The Mets have recently made a few very important announcements regarding Steven Matz:

  1. Matz will spot start in place of Noah Syndergaard on Saturday;
  2. The Mets will shift to a six man rotation; and
  3. Matz will not be a bullpen option

In my opinion, the Mets are trying to accomplish two things: (1) they’re trying to reduce the innings of the stud muffins; and (2) they’re holding open auditions for the postseason rotation. I’m still not sure they’re not tempting fate

Now, let’s start with the presumption that Jacob deGrom and Matt Harvey will be in the postseason rotation. This leaves two open slots in the rotation because we know the Mets will not allow anyone to start a game on three days rest. Let’s look at the candidates individually. 

Noah Syndergaard

By any measure, Thor is the Mets third best starter. He is 8-6 with a 3.31 ERA and 1.136 WHIP. He averages just over a strikeout per inning. His 3.38 FIP is the third best on the team, and it profiles him as an above average to great starting pitcher. So what’s the problem?

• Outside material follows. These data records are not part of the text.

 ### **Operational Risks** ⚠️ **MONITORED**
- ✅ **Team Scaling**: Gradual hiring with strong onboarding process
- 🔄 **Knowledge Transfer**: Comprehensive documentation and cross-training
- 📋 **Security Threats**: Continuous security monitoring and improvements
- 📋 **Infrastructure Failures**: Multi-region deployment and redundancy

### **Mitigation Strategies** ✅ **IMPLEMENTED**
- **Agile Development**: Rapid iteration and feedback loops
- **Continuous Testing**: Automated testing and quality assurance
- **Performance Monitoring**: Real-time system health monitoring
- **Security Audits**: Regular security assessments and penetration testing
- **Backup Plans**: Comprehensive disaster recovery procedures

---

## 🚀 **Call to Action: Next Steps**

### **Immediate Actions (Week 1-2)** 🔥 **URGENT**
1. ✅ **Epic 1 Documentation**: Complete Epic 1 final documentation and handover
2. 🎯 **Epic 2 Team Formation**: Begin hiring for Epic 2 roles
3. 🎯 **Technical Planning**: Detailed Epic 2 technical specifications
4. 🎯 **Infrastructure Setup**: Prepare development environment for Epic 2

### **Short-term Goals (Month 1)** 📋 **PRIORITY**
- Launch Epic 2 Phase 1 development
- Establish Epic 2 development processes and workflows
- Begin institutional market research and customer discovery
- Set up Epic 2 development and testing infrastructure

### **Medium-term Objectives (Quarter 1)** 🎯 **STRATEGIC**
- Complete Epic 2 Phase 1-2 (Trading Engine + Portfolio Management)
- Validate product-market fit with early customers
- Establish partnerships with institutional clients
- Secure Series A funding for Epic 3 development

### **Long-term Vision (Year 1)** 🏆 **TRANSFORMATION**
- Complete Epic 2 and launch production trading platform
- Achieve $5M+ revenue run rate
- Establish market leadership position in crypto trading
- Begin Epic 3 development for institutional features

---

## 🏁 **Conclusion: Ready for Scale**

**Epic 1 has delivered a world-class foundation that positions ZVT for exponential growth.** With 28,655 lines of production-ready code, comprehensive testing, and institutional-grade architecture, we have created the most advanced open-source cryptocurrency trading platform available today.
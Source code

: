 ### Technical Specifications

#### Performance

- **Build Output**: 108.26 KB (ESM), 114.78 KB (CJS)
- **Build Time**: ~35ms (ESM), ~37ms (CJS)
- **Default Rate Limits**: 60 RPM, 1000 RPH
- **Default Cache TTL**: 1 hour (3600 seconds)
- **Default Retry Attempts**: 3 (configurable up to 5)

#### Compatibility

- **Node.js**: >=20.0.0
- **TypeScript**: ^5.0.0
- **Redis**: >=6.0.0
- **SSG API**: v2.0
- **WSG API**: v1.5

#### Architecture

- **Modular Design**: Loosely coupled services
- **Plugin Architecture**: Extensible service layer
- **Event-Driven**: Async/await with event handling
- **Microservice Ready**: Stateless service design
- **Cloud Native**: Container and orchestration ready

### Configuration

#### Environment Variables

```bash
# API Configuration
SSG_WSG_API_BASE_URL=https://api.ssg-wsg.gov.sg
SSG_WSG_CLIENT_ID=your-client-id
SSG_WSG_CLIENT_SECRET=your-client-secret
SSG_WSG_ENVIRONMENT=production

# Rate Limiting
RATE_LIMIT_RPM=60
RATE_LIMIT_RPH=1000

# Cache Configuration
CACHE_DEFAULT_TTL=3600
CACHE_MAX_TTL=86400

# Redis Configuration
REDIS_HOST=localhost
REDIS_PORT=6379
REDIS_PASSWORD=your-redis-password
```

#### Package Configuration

First, more so than any other pitcher, he has an innings limit problem. Second, he has dramatic home/road splits. He has had 10 home and 10 road starts. Here’s how he’s fared: 

  • Home: 7-1, 2.15 ERA, 0.831 WHIP
  • Road: 1-5, 4.91 ERA, 1.558 WHIP

So, he is really good at home, but he’s bad on the road. One way to cure this is to set up the postseason rotation so he only starts at home. It may be difficult, but it’s not impossible. Another thing to look at is how he’s pitched on the road against the Mets possible play-off opponents:

  • 5/12 @ Cubs (first career start): L, 5.1 IP, 3 H, 4 BB, 6 K, 3 ER
  • 7/3 @ Dodgers: ND, 6.0 IP, 2 H, 2 BB, 6 K, 1 ER
  • 7/17 @ Cardinals: L, 7.0 IP, 5 H, 1 BB, 6 K, 2 ER

Looking at these stats, I’m comfortable with him starting on the road at these places. He needs to be in the rotation. 

Jon Niese

Well, we saw the return of the bad Jon Niese yesterday. He’s had a rough year to the tune of 8-10 with a 4.17 ERA and a 1.37 WHIP. His FIP is a team worst 4.44 FIP, which profiles him as a bad starting pitcher this year. 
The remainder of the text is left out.